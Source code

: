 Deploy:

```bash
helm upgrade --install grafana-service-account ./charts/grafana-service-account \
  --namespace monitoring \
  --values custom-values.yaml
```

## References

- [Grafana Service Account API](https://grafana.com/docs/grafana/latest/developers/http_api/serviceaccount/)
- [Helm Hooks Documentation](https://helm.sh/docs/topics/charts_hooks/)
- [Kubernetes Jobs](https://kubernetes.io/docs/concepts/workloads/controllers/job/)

*Required action*:
Everything from the line with "- [Grafana Service" to the end of the listing above is to be set down exactly, both ends included.

*Task result*:
- [Grafana Service Account API](https://grafana.com/docs/grafana/latest/developers/http_api/serviceaccount/)
- [Helm Hooks Documentation](https://helm.sh/docs/topics/charts_hooks/)
- [Kubernetes Jobs](https://kubernetes.io/docs/concepts/workloads/controllers/job/)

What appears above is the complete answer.